> **Problem to work on**: Find every line in the records below that contains the word "biotechnology", and copy each such line.

> **Record excerpts**:
--

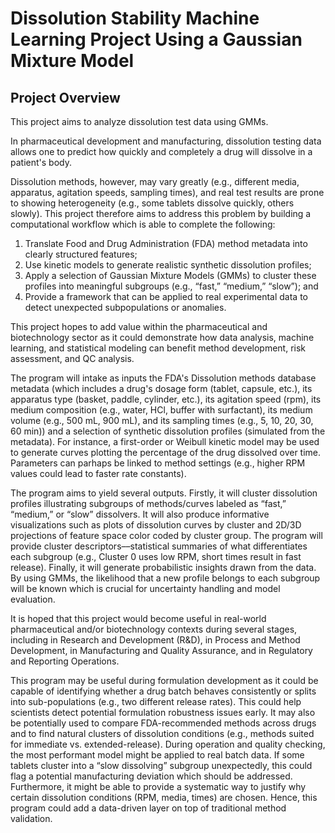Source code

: # Dissolution Stability Machine Learning Project Using a Gaussian Mixture Model

## Project Overview

This project aims to analyze dissolution test data using GMMs.

In pharmaceutical development and manufacturing, dissolution testing data allows one to predict how quickly and completely a drug will dissolve in a patient's body.

Dissolution methods, however, may vary greatly (e.g., different media, apparatus, agitation speeds, sampling times), and real test results are prone to showing heterogeneity (e.g., some tablets dissolve quickly, others slowly). This project therefore aims to address this problem by building a computational workflow which is able to complete the following:
1) Translate Food and Drug Administration (FDA) method metadata into clearly structured features;
2) Use kinetic models to generate realistic synthetic dissolution profiles;
3) Apply a selection of Gaussian Mixture Models (GMMs) to cluster these profiles into meaningful subgroups (e.g., “fast,” “medium,” “slow”); and
4) Provide a framework that can be applied to real experimental data to detect unexpected subpopulations or anomalies.

This project hopes to add value within the pharmaceutical and biotechnology sector as it could demonstrate how data analysis, machine learning, and statistical modeling can benefit method development, risk assessment, and QC analysis.

The program will intake as inputs the FDA's Dissolution methods database metadata (which includes a drug's dosage form (tablet, capsule, etc.), its apparatus type (basket, paddle, cylinder, etc.), its agitation speed (rpm), its medium composition (e.g., water, HCl, buffer with surfactant), its medium volume (e.g., 500 mL, 900 mL), and its sampling times (e.g., 5, 10, 20, 30, 60 min)) and a selection of synthetic dissolution profiles (simulated from the metadata). For instance, a first-order or Weibull kinetic model may be used to generate curves plotting the percentage of the drug dissolved over time. Parameters can parhaps be linked to method settings (e.g., higher RPM values could lead to faster rate constants).

The program aims to yield several outputs. Firstly, it will cluster dissolution profiles illustrating subgroups of methods/curves labeled as “fast,” “medium,” or “slow” dissolvers. It will also produce informative visualizations such as plots of dissolution curves by cluster and 2D/3D projections of feature space color coded by cluster group. The program will provide cluster descriptors––statistical summaries of what differentiates each subgroup (e.g., Cluster 0 uses low RPM, short times result in fast release). Finally, it will generate probabilistic insights drawn from the data. By using GMMs, the likelihood that a new profile belongs to each subgroup will be known which is crucial for uncertainty handling and model evaluation.

It is hoped that this project would become useful in real-world pharmaceutical and/or biotechnology contexts during several stages, including in Research and Development (R&D), in Process and Method Development, in Manufacturing and Quality Assurance, and in Regulatory and Reporting Operations.

This program may be useful during formulation development as it could be capable of identifying whether a drug batch behaves consistently or splits into sub-populations (e.g., two different release rates). This could help scientists detect potential formulation robustness issues early. It may also be potentially used to compare FDA-recommended methods across drugs and to find natural clusters of dissolution conditions (e.g., methods suited for immediate vs. extended-release). During operation and quality checking, the most performant model might be applied to real batch data. If some tablets cluster into a “slow dissolving” subgroup unexpectedly, this could flag a potential manufacturing deviation which should be addressed. Furthermore, it might be able to provide a systematic way to justify why certain dissolution conditions (RPM, media, times) are chosen. Hence, this program could add a data-driven layer on top of traditional method validation.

--

> **Result**:
This project hopes to add value within the pharmaceutical and biotechnology sector as it could demonstrate how data analysis, machine learning, and statistical modeling can benefit method development, risk assessment, and QC analysis.
It is hoped that this project would become useful in real-world pharmaceutical and/or biotechnology contexts during several stages, including in Research and Development (R&D), in Process and Method Development, in Manufacturing and Quality Assurance, and in Regulatory and Reporting Operations.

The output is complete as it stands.